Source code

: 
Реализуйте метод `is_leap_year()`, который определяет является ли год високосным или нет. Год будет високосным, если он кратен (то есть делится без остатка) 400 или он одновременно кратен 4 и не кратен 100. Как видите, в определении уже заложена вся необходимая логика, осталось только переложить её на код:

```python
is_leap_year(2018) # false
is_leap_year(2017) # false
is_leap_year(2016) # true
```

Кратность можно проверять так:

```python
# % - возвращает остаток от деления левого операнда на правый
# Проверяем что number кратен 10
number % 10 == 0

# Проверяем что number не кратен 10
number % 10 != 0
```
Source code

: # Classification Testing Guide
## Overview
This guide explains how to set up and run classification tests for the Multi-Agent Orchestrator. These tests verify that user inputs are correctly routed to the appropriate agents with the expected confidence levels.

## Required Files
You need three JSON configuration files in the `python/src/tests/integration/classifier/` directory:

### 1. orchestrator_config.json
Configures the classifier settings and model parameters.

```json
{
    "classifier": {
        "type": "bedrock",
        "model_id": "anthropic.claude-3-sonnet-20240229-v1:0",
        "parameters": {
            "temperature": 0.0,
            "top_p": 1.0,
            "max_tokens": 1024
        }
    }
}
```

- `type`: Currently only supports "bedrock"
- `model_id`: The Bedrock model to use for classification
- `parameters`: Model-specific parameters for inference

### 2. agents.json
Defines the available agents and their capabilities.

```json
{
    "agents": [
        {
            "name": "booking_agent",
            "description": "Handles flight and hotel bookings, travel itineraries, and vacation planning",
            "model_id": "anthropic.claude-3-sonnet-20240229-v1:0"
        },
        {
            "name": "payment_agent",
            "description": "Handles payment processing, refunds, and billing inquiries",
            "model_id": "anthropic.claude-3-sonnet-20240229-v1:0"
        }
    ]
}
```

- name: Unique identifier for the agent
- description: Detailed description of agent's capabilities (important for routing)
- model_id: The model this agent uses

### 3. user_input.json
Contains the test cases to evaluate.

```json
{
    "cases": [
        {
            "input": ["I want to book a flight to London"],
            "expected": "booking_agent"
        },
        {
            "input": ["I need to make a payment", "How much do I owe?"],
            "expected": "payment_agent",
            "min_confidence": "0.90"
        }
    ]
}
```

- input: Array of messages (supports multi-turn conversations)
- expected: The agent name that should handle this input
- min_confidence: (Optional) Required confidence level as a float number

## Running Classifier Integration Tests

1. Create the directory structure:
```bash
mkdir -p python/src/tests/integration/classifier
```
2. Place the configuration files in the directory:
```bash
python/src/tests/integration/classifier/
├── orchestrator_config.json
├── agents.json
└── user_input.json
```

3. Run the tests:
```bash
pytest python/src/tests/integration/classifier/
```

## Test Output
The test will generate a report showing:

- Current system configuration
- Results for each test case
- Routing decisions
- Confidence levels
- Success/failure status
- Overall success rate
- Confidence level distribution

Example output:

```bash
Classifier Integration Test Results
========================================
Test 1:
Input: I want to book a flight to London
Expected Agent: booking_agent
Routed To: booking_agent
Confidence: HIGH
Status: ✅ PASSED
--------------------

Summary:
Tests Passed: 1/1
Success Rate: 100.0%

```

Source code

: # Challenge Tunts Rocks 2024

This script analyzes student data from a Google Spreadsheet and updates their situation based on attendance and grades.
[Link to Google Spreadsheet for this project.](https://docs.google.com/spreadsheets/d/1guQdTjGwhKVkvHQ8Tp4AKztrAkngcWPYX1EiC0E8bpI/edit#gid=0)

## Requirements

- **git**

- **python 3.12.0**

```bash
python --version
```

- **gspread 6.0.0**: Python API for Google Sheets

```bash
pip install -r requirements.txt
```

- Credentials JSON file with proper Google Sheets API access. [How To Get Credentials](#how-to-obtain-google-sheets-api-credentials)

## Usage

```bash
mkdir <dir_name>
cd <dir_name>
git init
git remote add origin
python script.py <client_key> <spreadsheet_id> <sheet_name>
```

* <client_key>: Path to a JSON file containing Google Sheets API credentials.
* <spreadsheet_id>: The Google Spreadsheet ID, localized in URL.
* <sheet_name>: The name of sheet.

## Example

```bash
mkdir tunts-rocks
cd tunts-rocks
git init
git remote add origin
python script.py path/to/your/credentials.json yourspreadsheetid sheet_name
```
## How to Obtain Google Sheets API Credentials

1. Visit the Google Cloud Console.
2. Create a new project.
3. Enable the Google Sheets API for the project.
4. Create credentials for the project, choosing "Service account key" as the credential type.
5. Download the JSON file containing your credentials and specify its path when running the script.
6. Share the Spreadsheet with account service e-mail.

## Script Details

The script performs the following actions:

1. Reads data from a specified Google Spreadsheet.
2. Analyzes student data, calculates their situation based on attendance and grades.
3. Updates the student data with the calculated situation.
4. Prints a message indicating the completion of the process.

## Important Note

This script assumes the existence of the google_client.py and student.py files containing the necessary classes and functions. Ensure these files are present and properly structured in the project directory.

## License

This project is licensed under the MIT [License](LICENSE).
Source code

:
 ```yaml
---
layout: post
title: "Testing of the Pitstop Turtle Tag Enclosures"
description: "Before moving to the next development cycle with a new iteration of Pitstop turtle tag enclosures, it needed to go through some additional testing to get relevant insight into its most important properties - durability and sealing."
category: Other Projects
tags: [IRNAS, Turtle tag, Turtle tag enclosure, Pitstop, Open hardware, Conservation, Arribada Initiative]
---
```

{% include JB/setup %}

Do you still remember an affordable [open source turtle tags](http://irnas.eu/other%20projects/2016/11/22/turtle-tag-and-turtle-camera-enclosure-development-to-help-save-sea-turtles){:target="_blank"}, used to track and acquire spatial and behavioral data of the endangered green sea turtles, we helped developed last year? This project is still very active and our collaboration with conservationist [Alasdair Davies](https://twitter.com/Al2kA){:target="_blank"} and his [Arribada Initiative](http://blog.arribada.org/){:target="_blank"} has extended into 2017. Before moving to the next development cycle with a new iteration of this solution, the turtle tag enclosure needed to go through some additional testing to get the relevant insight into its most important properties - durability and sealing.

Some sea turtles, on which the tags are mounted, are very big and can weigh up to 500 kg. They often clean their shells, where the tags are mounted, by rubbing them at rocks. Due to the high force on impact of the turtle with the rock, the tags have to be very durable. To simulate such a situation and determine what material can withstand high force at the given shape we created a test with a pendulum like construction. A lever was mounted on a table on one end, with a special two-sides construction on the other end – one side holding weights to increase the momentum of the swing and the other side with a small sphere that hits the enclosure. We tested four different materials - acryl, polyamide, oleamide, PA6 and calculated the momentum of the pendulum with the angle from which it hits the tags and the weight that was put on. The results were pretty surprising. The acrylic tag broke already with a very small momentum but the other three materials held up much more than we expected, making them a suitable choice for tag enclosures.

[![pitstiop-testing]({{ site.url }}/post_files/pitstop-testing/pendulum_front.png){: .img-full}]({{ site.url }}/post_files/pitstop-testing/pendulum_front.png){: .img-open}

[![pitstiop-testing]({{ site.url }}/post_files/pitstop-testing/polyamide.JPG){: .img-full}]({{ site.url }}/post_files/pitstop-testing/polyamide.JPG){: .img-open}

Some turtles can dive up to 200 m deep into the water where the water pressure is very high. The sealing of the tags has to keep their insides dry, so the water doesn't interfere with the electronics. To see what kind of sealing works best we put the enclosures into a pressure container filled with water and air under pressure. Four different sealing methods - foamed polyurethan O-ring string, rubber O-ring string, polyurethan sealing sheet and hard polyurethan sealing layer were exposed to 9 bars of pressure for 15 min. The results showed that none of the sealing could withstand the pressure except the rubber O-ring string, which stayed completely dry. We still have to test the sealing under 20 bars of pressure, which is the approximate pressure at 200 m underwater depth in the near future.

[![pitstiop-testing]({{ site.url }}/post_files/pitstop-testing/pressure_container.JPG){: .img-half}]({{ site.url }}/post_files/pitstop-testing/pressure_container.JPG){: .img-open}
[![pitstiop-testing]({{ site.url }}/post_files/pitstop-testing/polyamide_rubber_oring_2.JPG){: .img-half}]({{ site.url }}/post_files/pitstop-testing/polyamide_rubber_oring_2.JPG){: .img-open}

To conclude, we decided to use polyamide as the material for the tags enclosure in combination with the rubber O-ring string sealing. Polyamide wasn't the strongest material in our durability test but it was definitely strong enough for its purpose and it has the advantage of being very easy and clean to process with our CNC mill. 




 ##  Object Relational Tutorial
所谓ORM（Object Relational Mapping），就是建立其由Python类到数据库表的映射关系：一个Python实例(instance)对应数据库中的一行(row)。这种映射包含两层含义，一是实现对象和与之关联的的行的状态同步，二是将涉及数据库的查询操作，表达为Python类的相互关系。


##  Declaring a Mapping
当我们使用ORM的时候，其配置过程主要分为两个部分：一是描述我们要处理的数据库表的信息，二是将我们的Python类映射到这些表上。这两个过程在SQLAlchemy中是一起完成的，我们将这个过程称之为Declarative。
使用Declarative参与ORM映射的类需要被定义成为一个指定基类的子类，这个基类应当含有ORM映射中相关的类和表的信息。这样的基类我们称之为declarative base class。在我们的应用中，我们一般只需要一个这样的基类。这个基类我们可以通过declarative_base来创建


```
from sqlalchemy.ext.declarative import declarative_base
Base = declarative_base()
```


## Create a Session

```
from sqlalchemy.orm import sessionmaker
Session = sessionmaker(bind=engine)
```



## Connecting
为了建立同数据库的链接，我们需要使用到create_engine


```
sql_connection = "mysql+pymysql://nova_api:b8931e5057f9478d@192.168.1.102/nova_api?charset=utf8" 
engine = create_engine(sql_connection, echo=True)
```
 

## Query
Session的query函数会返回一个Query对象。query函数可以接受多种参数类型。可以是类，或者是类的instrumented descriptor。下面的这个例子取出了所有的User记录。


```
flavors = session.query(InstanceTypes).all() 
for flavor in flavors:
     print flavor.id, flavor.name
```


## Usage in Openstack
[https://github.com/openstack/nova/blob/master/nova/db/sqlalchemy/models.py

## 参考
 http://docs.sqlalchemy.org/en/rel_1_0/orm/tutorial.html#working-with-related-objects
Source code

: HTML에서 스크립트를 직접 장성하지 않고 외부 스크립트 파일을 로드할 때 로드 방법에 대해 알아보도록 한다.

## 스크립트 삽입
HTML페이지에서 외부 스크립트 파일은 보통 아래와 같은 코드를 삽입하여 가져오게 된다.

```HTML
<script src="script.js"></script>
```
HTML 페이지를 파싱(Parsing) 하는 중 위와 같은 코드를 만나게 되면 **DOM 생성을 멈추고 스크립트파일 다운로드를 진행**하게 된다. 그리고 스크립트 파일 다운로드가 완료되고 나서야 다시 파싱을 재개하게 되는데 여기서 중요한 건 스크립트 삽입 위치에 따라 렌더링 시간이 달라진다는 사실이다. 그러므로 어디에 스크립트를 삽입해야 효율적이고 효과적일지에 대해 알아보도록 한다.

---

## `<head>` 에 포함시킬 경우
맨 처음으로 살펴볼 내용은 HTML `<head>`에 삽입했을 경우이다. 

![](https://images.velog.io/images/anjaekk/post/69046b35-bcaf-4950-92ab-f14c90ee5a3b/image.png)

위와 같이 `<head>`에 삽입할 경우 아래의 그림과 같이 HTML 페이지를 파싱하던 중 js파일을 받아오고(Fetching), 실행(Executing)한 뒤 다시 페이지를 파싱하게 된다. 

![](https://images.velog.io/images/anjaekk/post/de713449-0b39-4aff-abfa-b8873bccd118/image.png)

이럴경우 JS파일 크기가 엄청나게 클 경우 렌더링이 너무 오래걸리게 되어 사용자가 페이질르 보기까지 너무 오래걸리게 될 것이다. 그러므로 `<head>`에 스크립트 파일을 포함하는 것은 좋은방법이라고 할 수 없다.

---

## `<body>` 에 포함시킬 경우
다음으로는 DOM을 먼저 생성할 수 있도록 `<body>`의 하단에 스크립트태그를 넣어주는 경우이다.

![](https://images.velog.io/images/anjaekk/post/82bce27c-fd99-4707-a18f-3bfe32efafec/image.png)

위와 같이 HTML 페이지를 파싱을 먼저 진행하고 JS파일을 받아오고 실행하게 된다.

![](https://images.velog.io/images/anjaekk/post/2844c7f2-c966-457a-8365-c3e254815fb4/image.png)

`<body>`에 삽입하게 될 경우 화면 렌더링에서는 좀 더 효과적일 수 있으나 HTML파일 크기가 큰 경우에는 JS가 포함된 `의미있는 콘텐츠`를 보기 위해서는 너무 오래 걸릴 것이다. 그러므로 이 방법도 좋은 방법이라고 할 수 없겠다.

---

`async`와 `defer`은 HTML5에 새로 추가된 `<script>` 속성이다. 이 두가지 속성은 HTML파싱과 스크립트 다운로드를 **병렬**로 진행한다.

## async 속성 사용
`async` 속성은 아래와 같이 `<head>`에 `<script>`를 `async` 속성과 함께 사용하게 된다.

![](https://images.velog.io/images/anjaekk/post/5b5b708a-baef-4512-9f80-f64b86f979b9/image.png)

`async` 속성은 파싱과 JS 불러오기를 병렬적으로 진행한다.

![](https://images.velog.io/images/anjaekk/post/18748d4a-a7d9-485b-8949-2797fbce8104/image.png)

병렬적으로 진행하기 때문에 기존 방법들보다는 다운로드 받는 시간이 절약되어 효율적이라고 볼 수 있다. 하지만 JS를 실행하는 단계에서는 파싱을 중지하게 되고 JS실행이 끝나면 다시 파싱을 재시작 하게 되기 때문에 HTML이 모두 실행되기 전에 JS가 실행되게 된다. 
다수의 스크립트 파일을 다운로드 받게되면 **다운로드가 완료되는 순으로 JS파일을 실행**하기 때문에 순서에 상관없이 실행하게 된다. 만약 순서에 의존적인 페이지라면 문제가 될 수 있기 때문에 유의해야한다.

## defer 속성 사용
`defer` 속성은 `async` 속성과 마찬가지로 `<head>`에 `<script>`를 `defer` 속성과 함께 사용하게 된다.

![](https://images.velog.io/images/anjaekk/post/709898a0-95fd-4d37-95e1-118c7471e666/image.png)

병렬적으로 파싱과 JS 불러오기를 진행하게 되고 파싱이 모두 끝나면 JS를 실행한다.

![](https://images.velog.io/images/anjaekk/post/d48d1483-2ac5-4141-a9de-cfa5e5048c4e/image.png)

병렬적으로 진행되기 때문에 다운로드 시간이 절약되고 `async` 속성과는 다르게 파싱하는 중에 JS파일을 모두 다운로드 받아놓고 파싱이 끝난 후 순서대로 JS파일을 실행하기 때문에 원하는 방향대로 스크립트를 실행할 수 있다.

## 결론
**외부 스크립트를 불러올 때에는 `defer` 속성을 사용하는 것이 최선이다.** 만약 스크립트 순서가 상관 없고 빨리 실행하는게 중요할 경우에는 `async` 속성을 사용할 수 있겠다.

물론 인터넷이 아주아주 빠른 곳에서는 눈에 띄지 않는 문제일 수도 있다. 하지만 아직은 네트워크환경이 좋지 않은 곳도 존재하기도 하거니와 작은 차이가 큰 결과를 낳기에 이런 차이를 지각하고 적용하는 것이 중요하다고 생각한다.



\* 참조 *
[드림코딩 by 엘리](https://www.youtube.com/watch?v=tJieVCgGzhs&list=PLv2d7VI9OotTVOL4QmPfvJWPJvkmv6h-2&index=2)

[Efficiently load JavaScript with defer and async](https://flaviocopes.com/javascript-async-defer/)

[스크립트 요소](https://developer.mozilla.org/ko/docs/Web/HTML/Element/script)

++++++++

== Task ==
Copy the records above faithfully. Begin at their first line, end at the line containing "parameters for inference", and include nothing else.

== Completed exercise ==
Source code

: 
Реализуйте метод `is_leap_year()`, который определяет является ли год високосным или нет. Год будет високосным, если он кратен (то есть делится без остатка) 400 или он одновременно кратен 4 и не кратен 100. Как видите, в определении уже заложена вся необходимая логика, осталось только переложить её на код:

```python
is_leap_year(2018) # false
is_leap_year(2017) # false
is_leap_year(2016) # true
```

Кратность можно проверять так:

```python
# % - возвращает остаток от деления левого операнда на правый
# Проверяем что number кратен 10
number % 10 == 0

# Проверяем что number не кратен 10
number % 10 != 0
```
Source code

: # Classification Testing Guide
## Overview
This guide explains how to set up and run classification tests for the Multi-Agent Orchestrator. These tests verify that user inputs are correctly routed to the appropriate agents with the expected confidence levels.

## Required Files
You need three JSON configuration files in the `python/src/tests/integration/classifier/` directory:

### 1. orchestrator_config.json
Configures the classifier settings and model parameters.

```json
{
    "classifier": {
        "type": "bedrock",
        "model_id": "anthropic.claude-3-sonnet-20240229-v1:0",
        "parameters": {
            "temperature": 0.0,
            "top_p": 1.0,
            "max_tokens": 1024
        }
    }
}
```

- `type`: Currently only supports "bedrock"
- `model_id`: The Bedrock model to use for classification
- `parameters`: Model-specific parameters for inference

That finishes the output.